The ideal path would require upstream changes in Bird (especially for v6) - http://trubka.network.cz/pipermail/bird-users/2024-April/017580.html
If this is fixed/implemented, the guest VM side would works out of the box with our current global Bird config.
In the most basic setup the Ganeti side would only require an additional config block (plus the same for v6):
protocol bgp { ipv4 { import BGP-FROM-VMS; export none; }; local 10.192.24.1 as 64612; neighbor range 10.192.24.0/23 external; multihop; }
Where BGP-FROM-VMS is a filter like we have on the switches, defining at least the IPs allowed to be advertised from VMs.
Using dynamic neighbors has a slight security risk as we can't easily enforce which IP a VM can advertised in the allowed BGP-FROM-VMS list for example if a VM setups a rogue BGP daemon and advertise 10.3.0.1 (recdns) we couldn't catch it here.
As all the VMs are trusted, this is not a blocker.
Setting up BGP authentication would remove the "rogue BGP speaker" risk.
An internal RPKI infrastructure would remove the "BGP VM advertise a different IP than it's supposed to" risk, but it's a significant task.
Dynamic neighbors has the advantage of not needing any specific config on the hypervisor side, so when a VM is migrated to a different hypervisor, there is no need for a Puppet run or to prepopulate BGP neighbors (and having them as down most of the time.
Another downside of dynamic neighbors is that only the Guest VM side can initiate the connection.
Unless we can find a way to trigger some kind of probing at each VM creation in net-common (which would be ignored for non BGP speaking VMs).
For the record, the VM side test config:
router id 10.192.24.4; debug protocols all; protocol bgp { ipv4 { import none; export none; }; local 10.192.24.4 as 64613; neighbor 10.192.24.1 external; multihop; }
Here and above, the multihop; is only a workaround (see the bird-users mailing list link). Note that BGP establishes fine with external set on both sides.

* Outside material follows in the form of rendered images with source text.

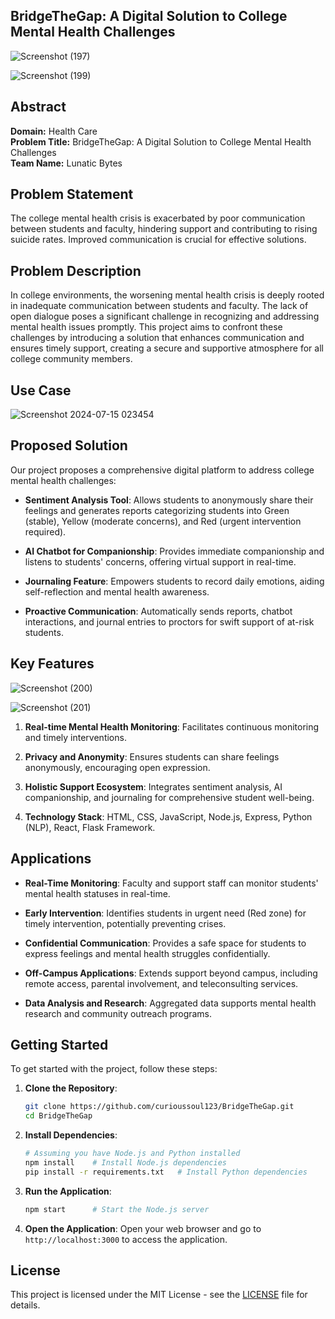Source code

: 
## BridgeTheGap: A Digital Solution to College Mental Health Challenges




![Screenshot (197)](https://github.com/user-attachments/assets/b1f74659-e628-42ef-97b2-14af45aed0a0)

![Screenshot (199)](https://github.com/user-attachments/assets/c64d8b99-c2c7-4287-a2ad-3997c363b527)


## Abstract

**Domain:** Health Care  
**Problem Title:** BridgeTheGap: A Digital Solution to College Mental Health Challenges  
**Team Name:** Lunatic Bytes


## Problem Statement

The college mental health crisis is exacerbated by poor communication between students and faculty, hindering support and contributing to rising suicide rates. Improved communication is crucial for effective solutions.

## Problem Description

In college environments, the worsening mental health crisis is deeply rooted in inadequate communication between students and faculty. The lack of open dialogue poses a significant challenge in recognizing and addressing mental health issues promptly. This project aims to confront these challenges by introducing a solution that enhances communication and ensures timely support, creating a secure and supportive atmosphere for all college community members.

## Use Case



![Screenshot 2024-07-15 023454](https://github.com/user-attachments/assets/8629422d-06a8-4b17-b08b-aa5ebe98136a)

## Proposed Solution

Our project proposes a comprehensive digital platform to address college mental health challenges:

- **Sentiment Analysis Tool**: Allows students to anonymously share their feelings and generates reports categorizing students into Green (stable), Yellow (moderate concerns), and Red (urgent intervention required).
  
- **AI Chatbot for Companionship**: Provides immediate companionship and listens to students' concerns, offering virtual support in real-time.
  
- **Journaling Feature**: Empowers students to record daily emotions, aiding self-reflection and mental health awareness.
  
- **Proactive Communication**: Automatically sends reports, chatbot interactions, and journal entries to proctors for swift support of at-risk students.




## Key Features

![Screenshot (200)](https://github.com/user-attachments/assets/55b449ab-0cc2-4192-82bb-c594be8c126a)


 ![Screenshot (201)](https://github.com/user-attachments/assets/9d16f88f-335f-4b0b-814e-4b70bdf04eb4)

1. **Real-time Mental Health Monitoring**: Facilitates continuous monitoring and timely interventions.
 

2. **Privacy and Anonymity**: Ensures students can share feelings anonymously, encouraging open expression.
  
3. **Holistic Support Ecosystem**: Integrates sentiment analysis, AI companionship, and journaling for comprehensive student well-being.
  
4. **Technology Stack**: HTML, CSS, JavaScript, Node.js, Express, Python (NLP), React, Flask Framework.

## Applications

- **Real-Time Monitoring**: Faculty and support staff can monitor students' mental health statuses in real-time.
  
- **Early Intervention**: Identifies students in urgent need (Red zone) for timely intervention, potentially preventing crises.
  
- **Confidential Communication**: Provides a safe space for students to express feelings and mental health struggles confidentially.
  
- **Off-Campus Applications**: Extends support beyond campus, including remote access, parental involvement, and teleconsulting services.
  
- **Data Analysis and Research**: Aggregated data supports mental health research and community outreach programs.

## Getting Started

To get started with the project, follow these steps:

1. **Clone the Repository**:
   ```bash
   git clone https://github.com/curioussoul123/BridgeTheGap.git
   cd BridgeTheGap
   ```

2. **Install Dependencies**:
   ```bash
   # Assuming you have Node.js and Python installed
   npm install    # Install Node.js dependencies
   pip install -r requirements.txt   # Install Python dependencies
   ```

3. **Run the Application**:
   ```bash
   npm start      # Start the Node.js server
   ```

4. **Open the Application**:
   Open your web browser and go to `http://localhost:3000` to access the application.

## License

This project is licensed under the MIT License - see the [LICENSE](./LICENSE) file for details.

2024-04-12T09:40:15.585454+00:00 testvm2006 bird: bgp1: Started 2024-04-12T09:40:15.585593+00:00 testvm2006 bird: bgp1: Connect delayed by 5 seconds 2024-04-12T09:40:19.492098+00:00 testvm2006 bird: bgp1: Connecting to 10.192.24.1 from local address 10.192.24.4 2024-04-12T09:40:19.493146+00:00 testvm2006 bird: bgp1: Connected 2024-04-12T09:40:19.493305+00:00 testvm2006 bird: bgp1: Sending OPEN(ver=4,as=64613,hold=240,id=0ac01804) 2024-04-12T09:40:19.493384+00:00 testvm2006 bird: bgp1: Got OPEN(as=64612,hold=240,id=10.192.21.6) 2024-04-12T09:40:19.493560+00:00 testvm2006 bird: bgp1: Sending KEEPALIVE 2024-04-12T09:40:19.494178+00:00 testvm2006 bird: bgp1: Got KEEPALIVE 2024-04-12T09:40:19.494610+00:00 testvm2006 bird: bgp1: BGP session established 2024-04-12T09:40:19.494993+00:00 testvm2006 bird: bgp1: State changed to up 2024-04-12T09:40:19.786584+00:00 testvm2006 bird: bgp1: Got UPDATE 2024-04-12T09:40:19.786741+00:00 testvm2006 bird: bgp1: Got END-OF-RIB 2024-04-12T09:40:19.786823+00:00 testvm2006 bird: bgp1: Sending END-OF-RIB
There are then 2 other topics worth discussion:
1/ AS path length
The current eBGP setups is that most straightforward to configure, troubleshot, etc. But has the downside of adding an extra AS hop for the prefix advertised by the VM. So if we keep going that way we would need to do some AS-path prepending to all the other prefixes advertised by a similar ASN. For example if we decide to have a Routed Ganeti VM hosting a recdns server.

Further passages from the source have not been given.